WHAT TO PRODUCE: For the data below, report how many lines include the word "letter", and write nothing else.

Dataset entries:
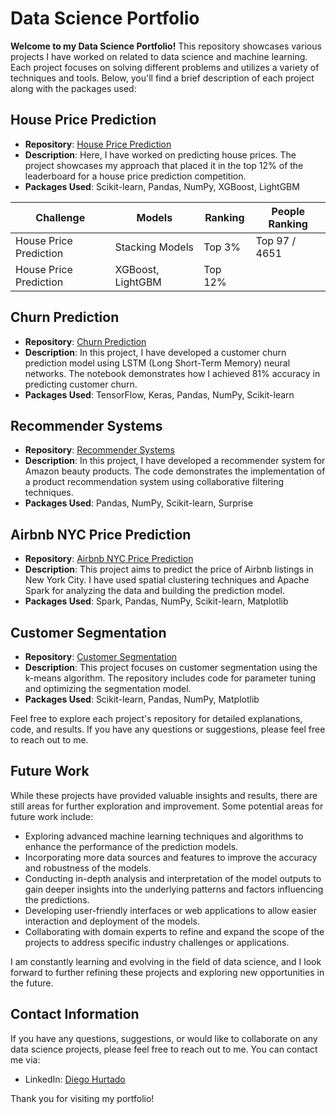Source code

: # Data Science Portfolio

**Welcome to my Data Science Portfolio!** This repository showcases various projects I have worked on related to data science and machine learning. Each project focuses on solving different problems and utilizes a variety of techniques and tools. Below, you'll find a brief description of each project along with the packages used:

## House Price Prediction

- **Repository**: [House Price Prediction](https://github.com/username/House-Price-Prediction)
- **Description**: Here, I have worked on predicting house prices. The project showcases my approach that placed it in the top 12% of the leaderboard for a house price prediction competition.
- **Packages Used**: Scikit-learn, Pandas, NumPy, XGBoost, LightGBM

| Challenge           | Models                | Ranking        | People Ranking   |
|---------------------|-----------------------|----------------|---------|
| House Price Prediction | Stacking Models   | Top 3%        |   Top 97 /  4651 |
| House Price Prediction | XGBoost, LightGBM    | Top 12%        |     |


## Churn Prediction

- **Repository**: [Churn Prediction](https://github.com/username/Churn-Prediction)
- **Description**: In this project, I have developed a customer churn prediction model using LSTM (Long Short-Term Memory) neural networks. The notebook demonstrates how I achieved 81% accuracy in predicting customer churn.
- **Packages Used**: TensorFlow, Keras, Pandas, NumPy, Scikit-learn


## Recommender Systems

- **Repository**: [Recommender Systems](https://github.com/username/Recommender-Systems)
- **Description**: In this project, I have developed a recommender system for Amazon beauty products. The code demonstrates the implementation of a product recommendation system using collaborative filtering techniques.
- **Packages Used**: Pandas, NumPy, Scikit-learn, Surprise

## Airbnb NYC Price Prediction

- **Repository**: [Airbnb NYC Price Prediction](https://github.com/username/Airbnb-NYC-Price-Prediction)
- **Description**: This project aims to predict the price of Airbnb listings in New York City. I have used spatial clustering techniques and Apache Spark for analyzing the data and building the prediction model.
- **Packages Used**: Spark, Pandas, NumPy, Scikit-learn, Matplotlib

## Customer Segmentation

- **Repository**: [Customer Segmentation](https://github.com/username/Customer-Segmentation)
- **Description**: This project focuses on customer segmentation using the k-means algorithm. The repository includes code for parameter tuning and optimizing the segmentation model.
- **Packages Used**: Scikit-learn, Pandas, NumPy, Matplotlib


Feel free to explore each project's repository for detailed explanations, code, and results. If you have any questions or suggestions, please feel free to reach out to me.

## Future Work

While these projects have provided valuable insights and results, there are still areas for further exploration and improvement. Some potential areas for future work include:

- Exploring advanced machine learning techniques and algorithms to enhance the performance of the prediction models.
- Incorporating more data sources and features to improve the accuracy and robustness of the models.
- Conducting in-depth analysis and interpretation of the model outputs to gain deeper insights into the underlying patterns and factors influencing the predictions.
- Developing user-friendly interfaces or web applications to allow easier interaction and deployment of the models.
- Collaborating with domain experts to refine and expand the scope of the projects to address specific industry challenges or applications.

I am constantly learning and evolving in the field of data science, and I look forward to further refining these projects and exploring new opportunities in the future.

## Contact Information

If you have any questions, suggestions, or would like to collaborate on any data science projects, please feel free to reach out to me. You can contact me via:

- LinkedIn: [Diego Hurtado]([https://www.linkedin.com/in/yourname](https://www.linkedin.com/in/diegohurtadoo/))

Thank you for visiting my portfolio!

--

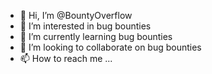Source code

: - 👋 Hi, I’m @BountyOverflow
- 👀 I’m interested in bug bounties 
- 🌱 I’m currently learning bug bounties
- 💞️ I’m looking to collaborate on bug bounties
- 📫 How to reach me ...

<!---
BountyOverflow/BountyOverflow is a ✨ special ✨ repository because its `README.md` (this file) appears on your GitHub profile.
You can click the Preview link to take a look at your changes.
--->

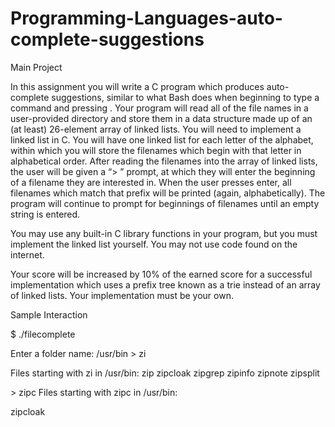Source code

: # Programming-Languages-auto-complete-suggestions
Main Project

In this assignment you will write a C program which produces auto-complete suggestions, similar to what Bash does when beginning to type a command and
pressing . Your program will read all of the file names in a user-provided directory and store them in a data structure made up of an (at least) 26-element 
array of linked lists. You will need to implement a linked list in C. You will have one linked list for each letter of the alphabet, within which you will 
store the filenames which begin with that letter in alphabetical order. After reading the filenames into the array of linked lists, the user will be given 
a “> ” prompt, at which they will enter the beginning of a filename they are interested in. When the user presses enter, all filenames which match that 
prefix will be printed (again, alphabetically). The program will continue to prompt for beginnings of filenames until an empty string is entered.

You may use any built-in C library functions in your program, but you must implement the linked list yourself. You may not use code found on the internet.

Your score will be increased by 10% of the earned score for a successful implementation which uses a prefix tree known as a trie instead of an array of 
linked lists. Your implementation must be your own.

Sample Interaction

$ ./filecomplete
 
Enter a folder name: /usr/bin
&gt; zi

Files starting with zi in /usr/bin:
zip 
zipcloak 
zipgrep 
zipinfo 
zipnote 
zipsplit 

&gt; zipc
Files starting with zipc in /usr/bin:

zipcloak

* * *

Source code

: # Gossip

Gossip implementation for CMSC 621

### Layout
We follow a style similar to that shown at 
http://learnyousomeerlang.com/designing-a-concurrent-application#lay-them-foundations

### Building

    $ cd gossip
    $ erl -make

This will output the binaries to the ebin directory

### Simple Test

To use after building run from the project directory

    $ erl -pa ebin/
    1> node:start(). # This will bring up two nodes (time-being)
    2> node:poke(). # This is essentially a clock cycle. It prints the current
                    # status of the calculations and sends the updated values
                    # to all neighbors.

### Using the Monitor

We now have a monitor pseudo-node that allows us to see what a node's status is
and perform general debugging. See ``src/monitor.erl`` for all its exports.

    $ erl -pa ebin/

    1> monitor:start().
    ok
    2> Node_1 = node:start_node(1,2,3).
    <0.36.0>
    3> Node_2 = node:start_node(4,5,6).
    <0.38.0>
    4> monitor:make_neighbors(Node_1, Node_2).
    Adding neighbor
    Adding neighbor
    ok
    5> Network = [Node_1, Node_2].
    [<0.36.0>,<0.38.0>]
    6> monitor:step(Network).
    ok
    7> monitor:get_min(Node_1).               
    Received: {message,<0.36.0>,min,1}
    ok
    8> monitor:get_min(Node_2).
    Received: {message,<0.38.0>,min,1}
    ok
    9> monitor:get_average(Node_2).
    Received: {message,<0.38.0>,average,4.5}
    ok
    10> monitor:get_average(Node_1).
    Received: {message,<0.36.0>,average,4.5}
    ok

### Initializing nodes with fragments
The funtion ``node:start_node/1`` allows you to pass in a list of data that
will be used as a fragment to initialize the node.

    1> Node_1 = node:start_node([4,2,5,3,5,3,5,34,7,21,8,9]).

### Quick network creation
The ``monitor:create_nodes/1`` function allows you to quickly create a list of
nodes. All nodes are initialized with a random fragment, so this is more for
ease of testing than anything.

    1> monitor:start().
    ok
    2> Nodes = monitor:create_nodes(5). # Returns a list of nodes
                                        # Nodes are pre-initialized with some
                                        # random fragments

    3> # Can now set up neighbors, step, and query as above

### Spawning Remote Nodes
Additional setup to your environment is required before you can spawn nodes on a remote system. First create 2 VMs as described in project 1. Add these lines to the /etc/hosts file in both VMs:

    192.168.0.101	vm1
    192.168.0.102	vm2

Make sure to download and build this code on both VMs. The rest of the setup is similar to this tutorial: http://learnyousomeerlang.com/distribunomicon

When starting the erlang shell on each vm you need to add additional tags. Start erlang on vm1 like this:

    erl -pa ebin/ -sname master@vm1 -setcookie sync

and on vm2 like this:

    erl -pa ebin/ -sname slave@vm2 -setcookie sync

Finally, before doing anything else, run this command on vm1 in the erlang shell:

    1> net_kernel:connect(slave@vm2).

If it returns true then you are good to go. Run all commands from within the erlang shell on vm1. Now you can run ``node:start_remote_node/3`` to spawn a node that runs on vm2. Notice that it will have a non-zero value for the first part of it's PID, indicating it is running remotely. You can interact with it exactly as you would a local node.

OUTPUT BELOW: 2